**ASSIGNMENT**
Work through the records below and copy every line that includes "images".

____________________

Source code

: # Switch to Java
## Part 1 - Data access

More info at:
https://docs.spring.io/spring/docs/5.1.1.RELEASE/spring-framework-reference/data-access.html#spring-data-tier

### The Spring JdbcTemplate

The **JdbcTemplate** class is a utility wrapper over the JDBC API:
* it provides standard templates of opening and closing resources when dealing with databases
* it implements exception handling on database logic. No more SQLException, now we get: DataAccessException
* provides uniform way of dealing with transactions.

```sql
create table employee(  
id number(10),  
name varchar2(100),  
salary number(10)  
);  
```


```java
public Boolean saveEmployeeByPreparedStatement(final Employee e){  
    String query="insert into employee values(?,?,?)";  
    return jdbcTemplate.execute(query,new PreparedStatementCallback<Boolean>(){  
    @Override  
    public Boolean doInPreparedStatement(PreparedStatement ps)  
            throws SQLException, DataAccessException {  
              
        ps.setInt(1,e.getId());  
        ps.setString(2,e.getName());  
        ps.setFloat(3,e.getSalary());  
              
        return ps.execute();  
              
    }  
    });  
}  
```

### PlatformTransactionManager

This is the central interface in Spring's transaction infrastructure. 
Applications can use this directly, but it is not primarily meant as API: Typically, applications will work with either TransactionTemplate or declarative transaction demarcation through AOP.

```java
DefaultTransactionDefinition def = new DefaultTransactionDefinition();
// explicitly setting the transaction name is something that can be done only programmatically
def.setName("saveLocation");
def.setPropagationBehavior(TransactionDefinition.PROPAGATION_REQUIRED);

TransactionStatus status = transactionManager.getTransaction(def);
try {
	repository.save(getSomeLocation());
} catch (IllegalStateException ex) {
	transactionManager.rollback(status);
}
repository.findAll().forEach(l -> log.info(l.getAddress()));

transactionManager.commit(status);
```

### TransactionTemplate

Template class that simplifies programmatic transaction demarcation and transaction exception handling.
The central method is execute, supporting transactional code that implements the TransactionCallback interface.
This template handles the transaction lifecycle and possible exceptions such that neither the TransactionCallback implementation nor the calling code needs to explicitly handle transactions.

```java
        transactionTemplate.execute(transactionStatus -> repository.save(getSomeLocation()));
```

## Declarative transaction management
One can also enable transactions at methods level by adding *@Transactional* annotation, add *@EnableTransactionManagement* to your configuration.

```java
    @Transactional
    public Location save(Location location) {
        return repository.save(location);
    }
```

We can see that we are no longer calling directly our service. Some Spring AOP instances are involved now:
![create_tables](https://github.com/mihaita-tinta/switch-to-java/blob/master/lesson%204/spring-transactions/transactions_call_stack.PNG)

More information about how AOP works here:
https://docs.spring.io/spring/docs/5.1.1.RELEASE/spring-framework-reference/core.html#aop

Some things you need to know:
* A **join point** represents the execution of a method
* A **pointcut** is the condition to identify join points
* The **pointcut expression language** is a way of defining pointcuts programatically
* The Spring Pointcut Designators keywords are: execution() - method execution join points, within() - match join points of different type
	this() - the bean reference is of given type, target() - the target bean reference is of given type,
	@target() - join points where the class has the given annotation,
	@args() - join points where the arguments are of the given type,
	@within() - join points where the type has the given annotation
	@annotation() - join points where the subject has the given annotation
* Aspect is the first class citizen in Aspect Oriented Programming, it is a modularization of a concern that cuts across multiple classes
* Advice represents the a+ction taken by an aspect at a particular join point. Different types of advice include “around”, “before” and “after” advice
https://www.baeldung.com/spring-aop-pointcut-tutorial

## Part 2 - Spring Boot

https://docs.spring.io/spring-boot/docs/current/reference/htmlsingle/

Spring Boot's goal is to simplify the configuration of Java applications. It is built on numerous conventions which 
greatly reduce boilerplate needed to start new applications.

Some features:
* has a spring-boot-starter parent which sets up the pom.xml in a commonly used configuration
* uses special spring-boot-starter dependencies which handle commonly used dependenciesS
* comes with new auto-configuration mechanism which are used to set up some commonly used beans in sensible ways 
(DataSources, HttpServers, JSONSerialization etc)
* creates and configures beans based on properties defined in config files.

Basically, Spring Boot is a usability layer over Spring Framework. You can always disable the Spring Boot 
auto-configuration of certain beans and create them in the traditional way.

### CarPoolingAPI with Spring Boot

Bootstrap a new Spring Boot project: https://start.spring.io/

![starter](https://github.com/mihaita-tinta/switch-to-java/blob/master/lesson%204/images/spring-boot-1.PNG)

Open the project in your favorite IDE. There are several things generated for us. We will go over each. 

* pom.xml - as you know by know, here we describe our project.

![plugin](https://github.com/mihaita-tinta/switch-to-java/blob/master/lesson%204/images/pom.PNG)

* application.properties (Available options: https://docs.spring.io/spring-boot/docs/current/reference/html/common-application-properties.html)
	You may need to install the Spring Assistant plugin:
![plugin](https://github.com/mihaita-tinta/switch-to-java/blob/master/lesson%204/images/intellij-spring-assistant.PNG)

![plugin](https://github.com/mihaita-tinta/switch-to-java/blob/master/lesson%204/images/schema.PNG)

____________________

**OUTPUT BELOW**
![starter](https://github.com/mihaita-tinta/switch-to-java/blob/master/lesson%204/images/spring-boot-1.PNG)
![plugin](https://github.com/mihaita-tinta/switch-to-java/blob/master/lesson%204/images/pom.PNG)
![plugin](https://github.com/mihaita-tinta/switch-to-java/blob/master/lesson%204/images/intellij-spring-assistant.PNG)
![plugin](https://github.com/mihaita-tinta/switch-to-java/blob/master/lesson%204/images/schema.PNG)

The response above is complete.